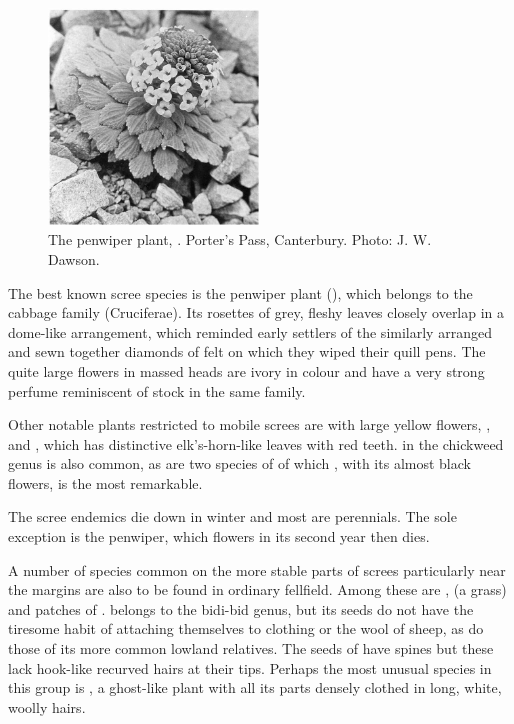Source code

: \begin{figure}
	\includegraphics[width=0.5\textwidth]{graphics/figure112penwiper.jpg}
	\centering
	\caption[The penwiper plant]{The penwiper plant, .
Porter's Pass, Canterbury.
	Photo: J. W. Dawson.}%
	\label{fig:112penwiper}
\end{figure}

The best known scree species is the penwiper plant (), which belongs to the cabbage family (Cruciferae).
Its rosettes of grey, fleshy leaves closely overlap in a dome-like arrangement, which reminded early settlers of the similarly arranged and sewn together diamonds of felt on which they wiped their quill pens.
The quite large flowers in massed heads are ivory in colour and have a very strong perfume reminiscent of stock in the same family.

Other notable plants restricted to mobile screes are  with large yellow flowers, , and , which has distinctive elk's-horn-like leaves with red teeth.  in the chickweed genus is also common, as are two species of  of which , with its almost black flowers, is the most remarkable.

The scree endemics die down in winter and most are perennials.
The sole exception is the penwiper, which flowers in its second year then dies.

A number of species common on the more stable parts of screes particularly near the margins are also to be found in ordinary fellfield.
Among these are ,  (a grass) and patches of .  belongs to the bidi-bid genus, but its seeds do not have the tiresome habit of attaching themselves to clothing or the wool of sheep, as do those of its more common lowland relatives.
The seeds of  have spines but these lack hook-like recurved hairs at their tips.
Perhaps the most unusual species in this group is , a ghost-like plant with all its parts densely clothed in long, white, woolly hairs.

========================================================================

* [DIRECTIONS FOR THIS TASK]: Filter the material above down to the lines that hold the word "hairs".

* [WRITTEN RESPONSE]:
The seeds of  have spines but these lack hook-like recurved hairs at their tips.
Perhaps the most unusual species in this group is , a ghost-like plant with all its parts densely clothed in long, white, woolly hairs.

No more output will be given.